Question basique, mais après tout, il faut bien commencer quelques parts. La famille, c'est fait, les sujets restent donc limités.
— Le rouge.
— Ne me dis pas que c'est par rapport à l'amour, la passion, et tout ce qu'il s'en suit, s'il-te-plaît.
— Ça serait dans le thème.
Je lui tire un sourire en coin, et sans trop savoir pourquoi, cela me satisfait.
— Juste.
— En réalité... c'est à cause de ma mère.

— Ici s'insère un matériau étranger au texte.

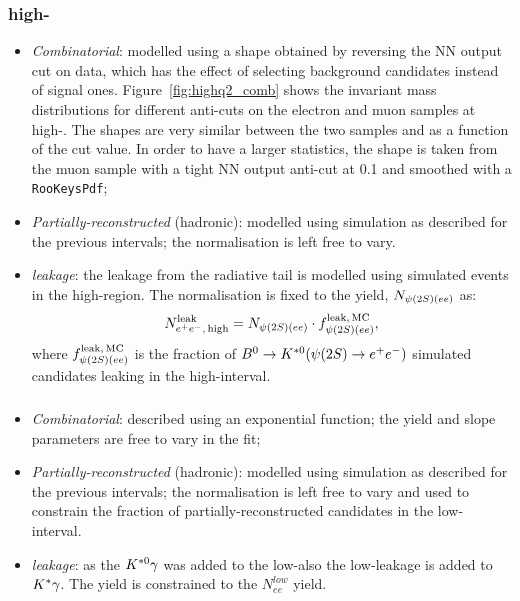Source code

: \subsubsection*{\BdToKstee high-\qsq}
%
\begin{itemize}

\item \textit{Combinatorial}: modelled using a shape obtained by reversing the NN output cut on data,
which has the effect of selecting background candidates instead of signal ones.
Figure~\ref{fig:highq2_comb} shows the invariant mass distributions for different anti-cuts on the electron 
and muon samples at high-\qsq. The shapes are very similar between the two samples and as a function 
of the cut value. In order to have a larger statistics, the shape is taken from the muon sample with a tight
NN output anti-cut at 0.1 and smoothed with a \texttt{RooKeysPdf};

\item \textit{Partially-reconstructed} (hadronic): modelled using simulation as described for the previous intervals;
 the normalisation is left free to vary.

\item \textit{\BdToKstPsi leakage}: the leakage from the \psitwos radiative tail is modelled using simulated 
\BdToKstPsiee events in the high-\qsq region. The normalisation is fixed to 
the \BdToKstPsiee yield, $N_{\psitwos(ee)}$ as:
%
$$N_{\ee, \, {\rm high}}^{\rm leak} = N_{\psitwos(ee)} \cdot f_{\psitwos(ee)}^{\rm leak, \,MC},$$
%
where $f_{\psitwos(ee)}^{\rm leak, \,MC}$ is the fraction of $\Bd\to\Kstarz(\psitwos\to\ee)$ simulated candidates
leaking in the high-\qsq interval.

\end{itemize}

\subsubsection*{\BdToKstG}

\begin{itemize}

\item \textit{Combinatorial}: described using an exponential function; the yield and slope parameters are free to vary in the fit;

\item \textit{Partially-reconstructed} (hadronic): modelled using simulation as described for the previous intervals;
 the normalisation is left free to vary and used to constrain the fraction of partially-reconstructed candidates in the low-\qsq interval.

\item \textit{\BdToKstee leakage}: as the ${{K}^{*0}}\gamma$ was added to the low-\qsq also the low-\qsq leakage is added
to ${{K}^*}\gamma$. The yield is constrained to the $N_{ee}^{low}$ yield.

\end{itemize}


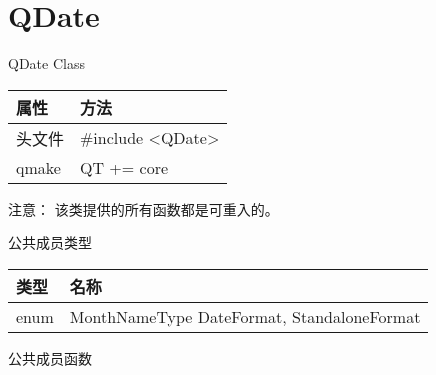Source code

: \chapter{QDate}

QDate Class

\begin{tabular}{|l|l|}
\hline
属性&	方法\\
\hline
头文件&	\#include <QDate>\\
\hline
qmake&	QT += core\\
\hline
\end{tabular}

注意： 该类提供的所有函数都是可重入的。

\splitLine

公共成员类型

\begin{tabular}{|l|l|}
\hline
类型&	名称\\
\hline
enum&	MonthNameType{ DateFormat, StandaloneFormat }\\
\hline
\end{tabular}

\splitLine

公共成员函数

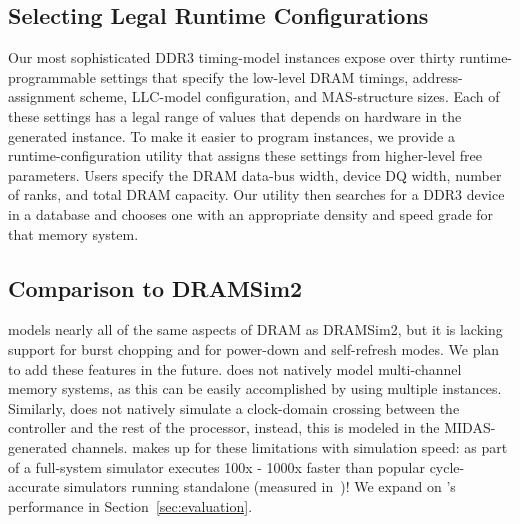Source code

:\subsection{Selecting Legal Runtime Configurations}
Our most sophisticated DDR3 timing-model instances expose over thirty
runtime-programmable settings that specify the low-level DRAM timings,
address-assignment scheme, LLC-model configuration, and MAS-structure sizes.
Each of these settings has a legal range of values that depends on hardware in
the generated instance. To make it easier to program instances, we provide a
runtime-configuration utility that assigns these settings
from higher-level free parameters.
Users specify the DRAM data-bus width,
device DQ width, number of ranks, and total DRAM capacity. Our utility
then searches for a DDR3 device in a database and chooses one with an appropriate
density and speed grade for that memory system.

\subsection{Comparison to DRAMSim2} \PNAME models nearly all of the same
aspects of DRAM as DRAMSim2, but it is lacking support for burst
chopping and for power-down and self-refresh modes.
We plan to add these features in the future. \PNAME does not natively model
multi-channel memory systems, as this can be easily accomplished by using
multiple instances. Similarly, \PNAME does not natively simulate a clock-domain
crossing between the controller and the rest of the processor, instead, this is modeled in the MIDAS-generated channels.  \PNAME makes up for these
limitations with simulation speed: as part of a full-system
simulator \PNAME executes  100x - 1000x faster than popular cycle-accurate
simulators running standalone (measured in~\cite{ramulator})! We expand on
\PNAME's performance in Section~\ref{sec:evaluation}.
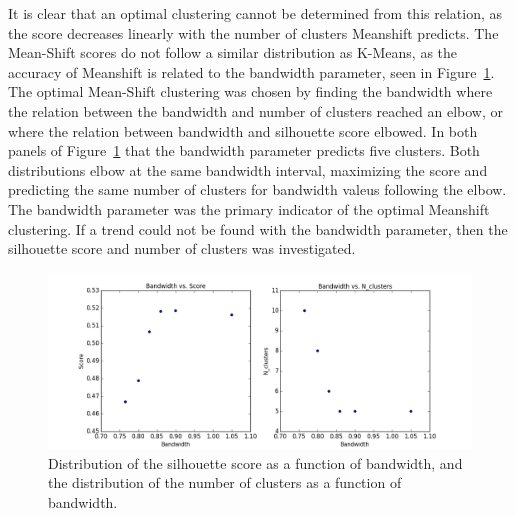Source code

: It is clear that an optimal clustering cannot be determined from this relation, as the score decreases linearly with the number of clusters Meanshift predicts.
The Mean-Shift scores do not follow a similar distribution as K-Means, as the accuracy of Meanshift is related to the bandwidth parameter, seen in Figure~\ref{fig:bwscore}.
The optimal Mean-Shift clustering was chosen by finding the bandwidth where the relation between the bandwidth and number of clusters reached an elbow, or where the relation between bandwidth and silhouette score elbowed.
In both panels of Figure~\ref{fig:bwscore} that the bandwidth parameter predicts five clusters.
Both distributions elbow at the same bandwidth interval, maximizing the score and predicting the same number of clusters for bandwidth valeus following the elbow.
The bandwidth parameter was the primary indicator of the optimal Meanshift clustering.
If a trend could not be found with the bandwidth parameter, then the silhouette score and number of clusters was investigated.

\begin{figure}[H]
\centering
\includegraphics[width=\linewidth]{figs/methods/meanshift_parameters}
\caption{Distribution of the silhouette score as a function of bandwidth, and the distribution of the number of clusters as a function of bandwidth.}
\label{fig:bwscore}
\end{figure}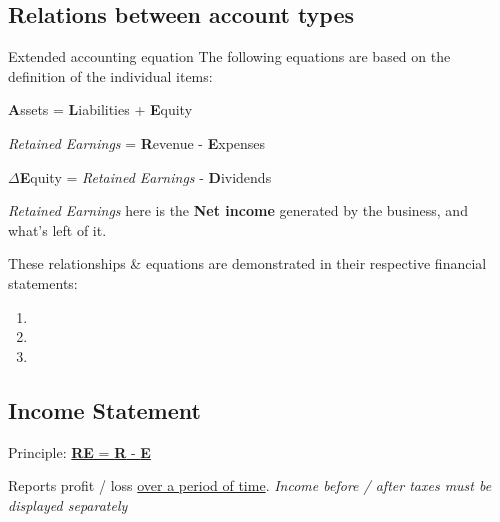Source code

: \subsection{Relations between account types}
\begin{theorem}
    {Extended accounting equation}
    The following equations are based on the definition of the individual items:
    \begin{center}
        \textbf{A}ssets = \textbf{L}iabilities + \textbf{E}quity

        \textit{Retained Earnings} = \textbf{R}evenue - \textbf{E}xpenses

        $\Delta$\textbf{E}quity = \textit{Retained Earnings} - \textbf{D}ividends
    \end{center}
    \textit{Retained Earnings} here is the \textbf{Net income} generated by the business, and what's left of it.

    These relationships \& equations are demonstrated in their respective financial statements:
    \begin{enumerate}
        \item {}
        \item {}
        \item {}
    \end{enumerate}
    \label{thm:relations}
\end{theorem}

\subsection{Income Statement}
\label{sec:income_statement}

Principle: \hyperref[thm:relations]{\textbf{RE} = \textbf{R} - \textbf{E}}

Reports profit / loss \underline{over a period of time}. \textit{Income before / after taxes must be displayed separately}

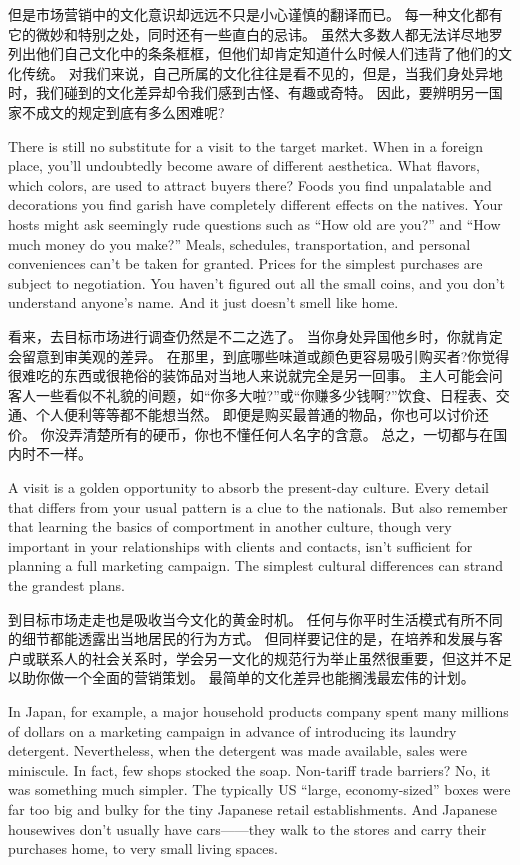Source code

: \documentclass[cs4size, a4paper, 12pt]{article}
\newcounter{numpar}
\newcommand*{\newpar}{\numpar{}}
\begin{document}
	但是市场营销中的文化意识却远远不只是小心谨慎的翻译而已。 每一种文化都有它的微妙和特别之处，同时还有一些直白的忌讳。 虽然大多数人都无法详尽地罗列出他们自己文化中的条条框框，但他们却肯定知道什么时候人们违背了他们的文化传统。 对我们来说，自己所属的文化往往是看不见的，但是，当我们身处异地时，我们碰到的文化差异却令我们感到古怪、有趣或奇特。 因此，要辨明另一国家不成文的规定到底有多么困难呢? 
	
	\newpar There is still no substitute for a visit to the target market. When in a foreign place, you’ll undoubtedly become aware of different aesthetica. What flavors, which colors, are used to attract buyers there? Foods you find unpalatable and decorations you find  garish have completely different effects on the natives. Your hosts might ask seemingly  rude  questions such as ``How old are you?'' and ``How much money do you make?'' Meals, schedules, transportation, and personal conveniences can't be taken for granted. Prices for the simplest purchases are subject to negotiation. You haven't figured out all the small coins, and you don't understand anyone's name. And it just doesn't smell like home.
	
	看来，去目标市场进行调查仍然是不二之选了。 当你身处异国他乡时，你就肯定会留意到审美观的差异。 在那里，到底哪些味道或颜色更容易吸引购买者?你觉得很难吃的东西或很艳俗的装饰品对当地人来说就完全是另一回事。 主人可能会问客人一些看似不礼貌的间题，如``你多大啦?''或``你赚多少钱啊?''饮食、日程表、交通、个人便利等等都不能想当然。 即便是购买最普通的物品，你也可以讨价还价。 你没弄清楚所有的硬币，你也不懂任何人名字的含意。 总之，一切都与在国内时不一样。  
	
	\newpar A visit is a golden opportunity to absorb the present-day culture. Every detail that differs  from your usual pattern is a clue to the nationals. But also remember that learning the basics of comportment in another culture, though very important in your relationships with  clients and contacts, isn't sufficient for planning a full marketing campaign. The simplest cultural differences  can strand the grandest plans.
	
	到目标市场走走也是吸收当今文化的黄金时机。 任何与你平时生活模式有所不同的细节都能透露出当地居民的行为方式。 但同样要记住的是，在培养和发展与客户或联系人的社会关系时，学会另一文化的规范行为举止虽然很重要，但这并不足以助你做一个全面的营销策划。 最简单的文化差异也能搁浅最宏伟的计划。 
	
	\newpar In Japan, for example, a major household products company spent many millions of dollars on a marketing campaign in advance of introducing its laundry detergent. Nevertheless, when the detergent was made available, sales were miniscule. In fact, few shops stocked the soap. Non-tariff trade barriers?  No, it was something much simpler. The typically US ``large, economy-sized'' boxes  were far too big and bulky for the tiny Japanese retail establishments. And Japanese housewives don't usually have cars——they walk to the stores and carry their purchases home, to very small living spaces.
	
\end{document}
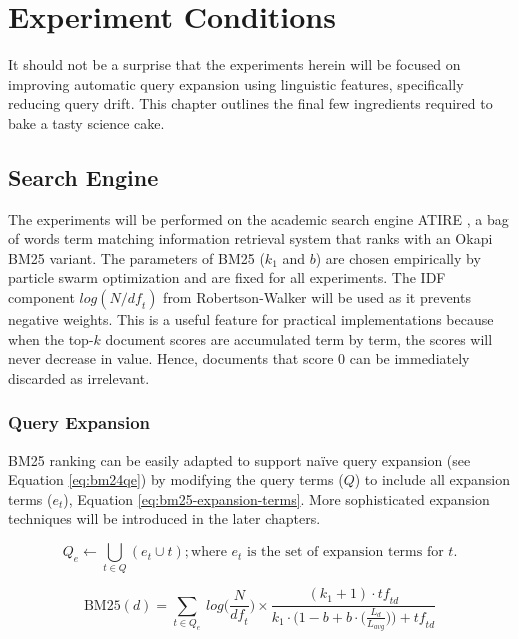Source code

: \chapter{Experiment Conditions}
\label{chap:experiment-conditions}

It should not be a surprise that the experiments herein will be focused on improving automatic query expansion using linguistic features, specifically reducing query drift. This chapter outlines the final few ingredients required to bake a tasty science cake.

\section{Search Engine}
The experiments will be performed on the academic search engine ATIRE \cite{Trotman:2012:OSI:2422256.2422269}, a bag of words term matching information retrieval system that ranks with an Okapi BM25 variant. The parameters of BM25 ($k_1$ and $b$) are chosen empirically by particle swarm optimization \cite{Trotman:2014:IBL:2682862.2682863} and are fixed for all experiments. The IDF component $log ({N} / {\mathit{df}_{\!\!t}} )$ from Robertson-Walker \cite{Lee:2007:IRS:1277741.1277891} will be used as it prevents negative weights. This is a useful feature for practical implementations because when the top-$k$ document scores are accumulated term by term, the scores will never decrease in value. Hence, documents that score 0 can be immediately discarded as irrelevant.

\subsection{Query Expansion}
BM25 ranking can be easily adapted to support na{\"i}ve query expansion (see Equation \ref{eq:bm24qe}) by modifying the query terms ($Q$) to include all expansion terms ($e_t$), Equation \ref{eq:bm25-expansion-terms}. More sophisticated expansion techniques will be introduced in the later chapters.

\begin{equation}
	Q_{e} \leftarrow \bigcup_{t \in Q} ( e_t \cup t ) ; \text{where } e_t \text{ is the set of expansion terms for } t.
	\label{eq:bm25-expansion-terms}
\end{equation}


\begin{equation}
	\text{BM25}(d) = \sum_{t \in Q_{e}} \: log \Big( \frac{N}{\mathit{df}_{\!\!t}} \Big) \times \frac{(k_1 + 1) \cdot \mathit{tf}_{\!\!td}}{k_1 \cdot \Big(1-b + b \cdot \Big(\frac{L_d}{L_{avg}}\Big) \Big) + \mathit{tf}_{\!\!td}}
	\label{eq:bm24qe}
\end{equation}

Il ne dit rien, mais je le sens attentif. Et je ne sais pas pourquoi je lui en parle. Je le connais à peine, et ces souvenirs sont les miens. Pourtant, je ressens une certaine confiance en lui. Et un besoin de lui transmettre ce qui me pèse sur le cœur tandis que je laisse la couleur rouge et les souvenirs qui lui sont associés s'imprégner dans mon esprit.
— Mes parents sont décédés dans un accident de voiture lorsque j'avais 5 ans. Je n'ai aucun souvenir d'eux, à part cette couleur. Je me souviens qu'elle portait souvent une robe rouge. Et si je n'arrive pas à visualiser son visage sans l'aide de photo, je sens seulement qu'elle était incroyablement belle, avec cette robe.
Alors oui, en quelque sorte, le rouge est ma couleur préférée parce qu'elle m'évoque l'amour. L'amour envers une mère que je n'ai pas la chance d'avoir eu auprès de moi plus longtemps.